Apply function to a groupby and rolling group


Given a pandas dataframe, group it by 3 levels and apply a function which takes two columns as arguments on a rolling basis:

Code to create the data frame:

import pandas as pd
import numpy as np
df_index = pd.DataFrame({
    'classes': ['A']*3*3 +  ['B']*3*3 +['C']*3*3,
    'names': ['Alex']*3 + ['Alan']*3 + ['Ash']*3 + ['Bart']*3 + ['Blake']*3 + ['Beth']*3 + ['Charlie']*3 + ['Cristine']*3 + ['Cameron']*3,
    'numbers': [0, 1, 2] * 9
})

df_values = pd.DataFrame(data=np.random.normal(), index=pd.date_range(start='2020-01-01', end='2024-01-01'), columns=['net', 'gross']).rename_axis('date').reset_index(drop=False)

df = pd.DataFrame()
for i in range(len(df_index)):
    _df = df_values.copy()
    _df['classes'] = df_index.iloc[i]['classes']
    _df['names'] = df_index.iloc[i]['names']
    _df['numbers'] = df_index.iloc[i]['numbers']
    df = pd.concat((df, _df), axis=0)

df.set_index(['classes','names','numbers','date'], inplace=True)

Some function:

def fun(net, gross):
    return net.mean() / gross.std()

The following does not work. I am looking to groupby, and apply "fun()" in a rolling basis:

df.groupby(['classes', 'names', 'numbers']).rolling(window=500).apply(
    lambda x: fun(net=x['net'], gross=x['gross'])  
)

Thanks.

PS: the real fun() is much complex than the one here so I cannot calculate ".mean()" and ".std()" directly to the groupby.


Solution

  • rolling.apply operates per column, so it isn't directly possible to use multiple columns.
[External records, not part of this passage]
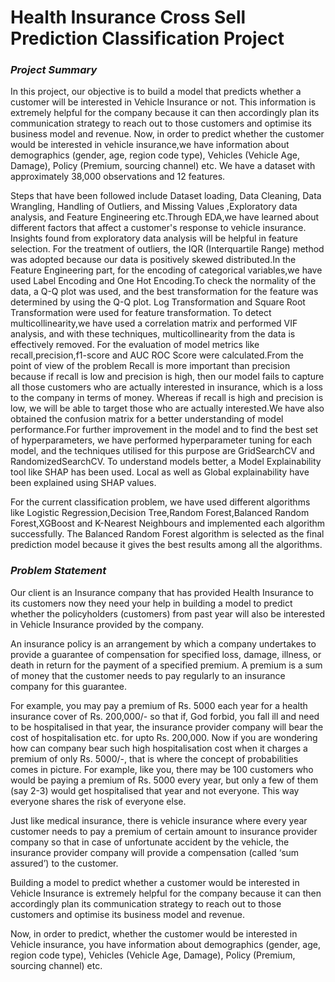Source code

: # Health Insurance Cross Sell Prediction Classification Project

### *Project Summary*
In this project, our objective is to build a model that predicts whether a customer will be interested in Vehicle Insurance or not. This information is extremely helpful for the company because it can then accordingly plan its communication strategy to reach out to those customers and optimise its business model and revenue. Now, in order to predict whether the customer would be interested in vehicle insurance,we have information about demographics (gender, age, region code type), Vehicles (Vehicle Age, Damage), Policy (Premium, sourcing channel) etc. We have a dataset with approximately 38,000 observations and 12 features.

Steps that have been followed include Dataset loading, Data Cleaning, Data Wrangling, Handling of Outliers, and Missing Values ,Exploratory data analysis, and Feature Engineering etc.Through EDA,we have learned about different factors that affect a customer's response to vehicle insurance. Insights found from exploratory data analysis will be helpful in feature selection. For the treatment of outliers, the IQR (Interquartile Range) method was adopted because our data is positively skewed distributed.In the Feature Engineering part, for the encoding of categorical variables,we have used Label Encoding and One Hot Encoding.To check the normality of the data, a Q-Q plot was used, and the best transformation for the feature was determined by using the Q-Q plot. Log Transformation and Square Root Transformation were used for feature transformation. To detect multicollinearity,we have used a correlation matrix and performed VIF analysis, and with these techniques, multicollinearity from the data is effectively removed. For the evaluation of model metrics like recall,precision,f1-score and AUC ROC Score were calculated.From the point of view of the problem Recall is more important than precision because if recall is low and precision is high, then our model fails to capture all those customers who are actually interested in insurance, which is a loss to the company in terms of money. Whereas if recall is high and precision is low, we will be able to target those who are actually interested.We have also obtained the confusion matrix for a better understanding of model performance.For further improvement in the model and to find the best set of hyperparameters, we have performed hyperparameter tuning for each model, and the techniques utilised for this purpose are GridSearchCV and RandomizedSearchCV. To understand models better, a Model Explainability tool like SHAP has been used. Local as well as Global explainability have been explained using SHAP values.

For the current classification problem, we have used different algorithms like Logistic Regression,Decision Tree,Random Forest,Balanced Random Forest,XGBoost and K-Nearest Neighbours and implemented each algorithm successfully. The Balanced Random Forest algorithm is selected as the final prediction model because it gives the best results among all the algorithms.


### *Problem Statement*
Our client is an Insurance company that has provided Health Insurance to its customers now they need your help in building a model to predict whether the policyholders (customers) from past year will also be interested in Vehicle Insurance provided by the company.

An insurance policy is an arrangement by which a company undertakes to provide a guarantee of compensation for specified loss, damage, illness, or death in return for the payment of a specified premium. A premium is a sum of money that the customer needs to pay regularly to an insurance company for this guarantee.

For example, you may pay a premium of Rs. 5000 each year for a health insurance cover of Rs. 200,000/- so that if, God forbid, you fall ill and need to be hospitalised in that year, the insurance provider company will bear the cost of hospitalisation etc. for upto Rs. 200,000. Now if you are wondering how can company bear such high hospitalisation cost when it charges a premium of only Rs. 5000/-, that is where the concept of probabilities comes in picture. For example, like you, there may be 100 customers who would be paying a premium of Rs. 5000 every year, but only a few of them (say 2-3) would get hospitalised that year and not everyone. This way everyone shares the risk of everyone else.

Just like medical insurance, there is vehicle insurance where every year customer needs to pay a premium of certain amount to insurance provider company so that in case of unfortunate accident by the vehicle, the insurance provider company will provide a compensation (called ‘sum assured’) to the customer.

Building a model to predict whether a customer would be interested in Vehicle Insurance is extremely helpful for the company because it can then accordingly plan its communication strategy to reach out to those customers and optimise its business model and revenue.

Now, in order to predict, whether the customer would be interested in Vehicle insurance, you have information about demographics (gender, age, region code type), Vehicles (Vehicle Age, Damage), Policy (Premium, sourcing channel) etc.
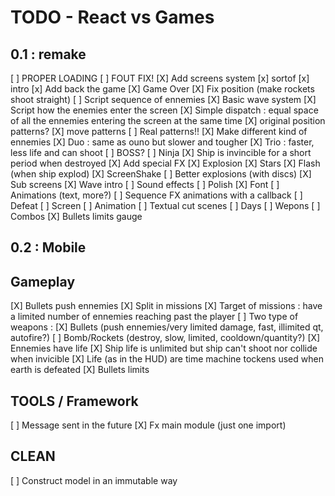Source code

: TODO - React vs Games
===========

 0.1 : remake
-------------
 [ ] PROPER LOADING
  [ ] FOUT FIX!
 [X] Add screens system
  [x] sortof
  [x] intro
  [x] Add back the game
  [X] Game Over
 [X] Fix position (make rockets shoot straight)
 [ ] Script sequence of ennemies
  [X] Basic wave system
  [X] Script how the enemies enter the screen
   [X] Simple dispatch : equal space of all the ennemies entering the screen at the same time
   [X] original position patterns?
   [X] move patterns
   [ ] Real patterns!!
 [X] Make different kind of ennemies
  [X] Duo : same as ouno but slower and tougher
  [X] Trio : faster, less life and can shoot
  [ ] BOSS?
  [ ] Ninja
 [X] Ship is invincible for a short period when destroyed
 [X] Add special FX
  [X] Explosion
  [X] Stars
  [X] Flash (when ship explod)
  [X] ScreenShake
  [ ] Better explosions (with discs)
 [X] Sub screens
  [X] Wave intro
 [ ] Sound effects
 [ ] Polish
  [X] Font
  [ ] Animations (text, more?)
   [ ] Sequence FX animations with a callback
 [ ] Defeat
  [ ] Screen
  [ ] Animation
 [ ] Textual cut scenes
  [ ] Days
 [ ] Wepons
 [ ] Combos
 [X] Bullets limits gauge

 0.2 : Mobile
-------------

Gameplay
--------

 [X] Bullets push ennemies
 [X] Split in missions
 [X] Target of missions : have a limited number of ennemies reaching past the player
 [ ] Two type of weapons :
  [X] Bullets (push ennemies/very limited damage, fast, illimited qt, autofire?)
  [ ] Bomb/Rockets (destroy, slow, limited, cooldown/quantity?)
 [X] Ennemies have life
 [X] Ship life is unlimited but ship can't shoot nor collide when invicible
 [X] Life (as in the HUD) are time machine tockens used when earth is defeated
 [X] Bullets limits

TOOLS / Framework
-----------------

 [ ] Message sent in the future
 [X] Fx main module (just one import)

CLEAN
-----

 [ ] Construct model in an immutable way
    Instead you could slice one column and use a side effect by slicing the original DataFrame based on the indices of the window:

    (df.groupby(['classes', 'names', 'numbers']).rolling(window=500)['net']
       .apply(lambda x: fun(net=df.loc[x.index, 'net'],
                            gross=df.loc[x.index, 'gross']))
    )
    

    But be aware that the operation might be very slow!